U.S. benchmarks are trying to pick up where they left off on quadruple witching Friday, write Bill Baruch President of BlueLineFutures.com.

E-mini S&P (ESM)

Last week’s close: Settled at 2829.75, up 17.50 on Friday and up 77.50 on the week

Fundamentals: U.S benchmarks are trying to pick up where they left off on quadruple witching Friday. The S&P traded out above the trio of failed front-month tops from October, November and December but given the previous roadmap for the June contract, a soft close could not confirm a breakout just yet. We look ahead to a pivotal week highlighted by Wednesday’s FOMC policy decision; their first quarterly meeting on the heels of five consecutive quarterly hikes. Aside from the two-day policy meeting beginning on Tuesday, the U.S economic calendar is quiet in the first half of the week.
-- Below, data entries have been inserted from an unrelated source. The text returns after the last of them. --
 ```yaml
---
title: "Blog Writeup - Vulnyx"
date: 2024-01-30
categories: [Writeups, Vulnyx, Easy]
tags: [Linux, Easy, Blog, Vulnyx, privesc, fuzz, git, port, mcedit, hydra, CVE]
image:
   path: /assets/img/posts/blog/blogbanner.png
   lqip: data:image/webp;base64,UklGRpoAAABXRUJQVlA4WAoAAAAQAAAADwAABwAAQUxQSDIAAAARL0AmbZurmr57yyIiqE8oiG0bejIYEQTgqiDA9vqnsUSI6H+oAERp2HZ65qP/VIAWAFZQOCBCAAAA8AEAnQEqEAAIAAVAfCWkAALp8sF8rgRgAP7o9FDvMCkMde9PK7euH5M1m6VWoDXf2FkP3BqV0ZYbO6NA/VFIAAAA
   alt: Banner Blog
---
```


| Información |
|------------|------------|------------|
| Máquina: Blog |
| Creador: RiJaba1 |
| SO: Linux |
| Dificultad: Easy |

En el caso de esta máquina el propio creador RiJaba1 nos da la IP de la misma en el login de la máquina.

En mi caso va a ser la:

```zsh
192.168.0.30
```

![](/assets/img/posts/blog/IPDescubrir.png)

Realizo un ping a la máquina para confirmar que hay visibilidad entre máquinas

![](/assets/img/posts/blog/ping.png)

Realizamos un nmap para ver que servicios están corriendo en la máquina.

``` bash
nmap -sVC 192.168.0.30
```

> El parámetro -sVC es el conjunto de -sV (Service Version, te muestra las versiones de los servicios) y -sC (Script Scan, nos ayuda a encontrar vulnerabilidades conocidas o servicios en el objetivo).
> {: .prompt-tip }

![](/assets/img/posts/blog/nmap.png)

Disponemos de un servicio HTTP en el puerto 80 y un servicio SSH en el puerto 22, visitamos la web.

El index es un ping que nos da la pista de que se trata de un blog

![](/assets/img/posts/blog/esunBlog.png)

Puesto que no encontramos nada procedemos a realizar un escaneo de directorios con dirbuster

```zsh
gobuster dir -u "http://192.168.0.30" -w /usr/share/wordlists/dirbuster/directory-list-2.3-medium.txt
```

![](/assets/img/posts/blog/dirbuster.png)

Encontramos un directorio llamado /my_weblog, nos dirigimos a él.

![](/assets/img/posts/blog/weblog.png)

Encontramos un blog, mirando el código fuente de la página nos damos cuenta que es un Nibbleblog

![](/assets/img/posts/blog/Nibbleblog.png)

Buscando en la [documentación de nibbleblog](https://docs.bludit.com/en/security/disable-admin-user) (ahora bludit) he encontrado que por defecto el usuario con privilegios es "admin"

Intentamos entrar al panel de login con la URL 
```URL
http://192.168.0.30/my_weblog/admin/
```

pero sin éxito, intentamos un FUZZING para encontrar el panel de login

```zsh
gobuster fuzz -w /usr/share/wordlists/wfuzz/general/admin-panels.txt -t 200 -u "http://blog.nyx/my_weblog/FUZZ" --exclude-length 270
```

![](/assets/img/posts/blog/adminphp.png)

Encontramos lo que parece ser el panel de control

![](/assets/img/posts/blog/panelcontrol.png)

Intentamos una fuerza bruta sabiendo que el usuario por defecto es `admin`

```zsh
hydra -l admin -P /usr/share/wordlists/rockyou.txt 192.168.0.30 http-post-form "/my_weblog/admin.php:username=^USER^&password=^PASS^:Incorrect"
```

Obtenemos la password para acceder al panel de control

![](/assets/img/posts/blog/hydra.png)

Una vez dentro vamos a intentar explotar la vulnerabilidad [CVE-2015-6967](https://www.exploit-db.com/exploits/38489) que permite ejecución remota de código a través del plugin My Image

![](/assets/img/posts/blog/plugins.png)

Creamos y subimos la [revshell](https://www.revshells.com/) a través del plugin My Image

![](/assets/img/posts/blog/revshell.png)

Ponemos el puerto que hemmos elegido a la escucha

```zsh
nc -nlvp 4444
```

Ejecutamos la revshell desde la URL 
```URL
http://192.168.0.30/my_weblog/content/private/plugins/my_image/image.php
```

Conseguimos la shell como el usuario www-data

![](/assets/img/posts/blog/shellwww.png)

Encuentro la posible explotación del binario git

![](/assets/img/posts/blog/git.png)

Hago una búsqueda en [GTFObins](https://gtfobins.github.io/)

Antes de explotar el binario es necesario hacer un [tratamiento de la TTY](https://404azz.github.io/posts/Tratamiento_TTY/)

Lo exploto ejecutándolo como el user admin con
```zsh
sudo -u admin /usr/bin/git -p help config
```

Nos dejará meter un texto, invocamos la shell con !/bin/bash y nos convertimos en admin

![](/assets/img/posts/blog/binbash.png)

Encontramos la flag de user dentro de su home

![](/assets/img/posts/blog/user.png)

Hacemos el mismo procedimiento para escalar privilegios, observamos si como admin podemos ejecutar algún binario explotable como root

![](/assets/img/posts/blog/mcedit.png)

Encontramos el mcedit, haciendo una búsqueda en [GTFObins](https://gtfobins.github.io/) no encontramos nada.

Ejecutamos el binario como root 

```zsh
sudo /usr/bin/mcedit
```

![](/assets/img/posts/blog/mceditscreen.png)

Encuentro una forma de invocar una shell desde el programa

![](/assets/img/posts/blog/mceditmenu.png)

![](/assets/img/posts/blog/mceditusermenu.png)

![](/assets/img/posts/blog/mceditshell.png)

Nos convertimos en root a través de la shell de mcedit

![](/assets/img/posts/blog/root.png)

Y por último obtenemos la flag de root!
Coming out of the weekend, markets have entirely shrugged off headlines that a meeting between President Trump and Chinese President Xi is likely to be pushed out to June. Here, on Thursday, we said the meeting being delayed until “at the earliest April” tells us that it will be ‘much later than’. Both sides have lauded ‘progress’ for months but if you take a step back, there is no proof that the two sides are any further along than before the Summit at the G-20 Summit Dec.1.

Now, the only real progress has been by China’s offense avoiding a fresh round of tariffs and erasing the March 1 deadline. At the forefront, the two sides are hung up on how to enforce a deal. This was a talking point last week at U.S Trade Representative Lighthizer’s Congressional Testimony and it has been made clear that a deal that cannot be enforced is not a deal at all. Through the middle of last year, we have pounded the table that there are front-loaded growth tailwinds as companies placed orders ahead of tariffs. March 1 was such an important deadline. Now, a three-month extension with lingering uncertainties could be all that is needed to magnify the gap in fresh economic demand.

Also, leading headlines is further developments in Boeing (BA). The stock is down 2.4% premarket after regulators launched a probe into the Federal Aviation Administration’s (FAA) approval of the 737 Max. Furthermore, Ethiopian transport minister said data shows “a clear similarity to the Indonesian crash.

Technicals: The S&P 500 traded to a high of 2836.75 on Friday, our next level of major three-star resistance comes in at 2833.25-2840 and this aligns the peaks from October and November for the June contract. Regardless of which contract you are looking at, June or front-month, these peaks were in part created because of the immense technical damage and volume on Oct. 10 and the same goes for the Nasdaq 100. Price action in the S&P could not handedly close out above the 2819.50-2826.75 level, which we are watching most closely. If the tape remains elevated above here today, this will continue to provide a path of least resistance higher and one that would lead to 2878.50, the high from Jan. 29.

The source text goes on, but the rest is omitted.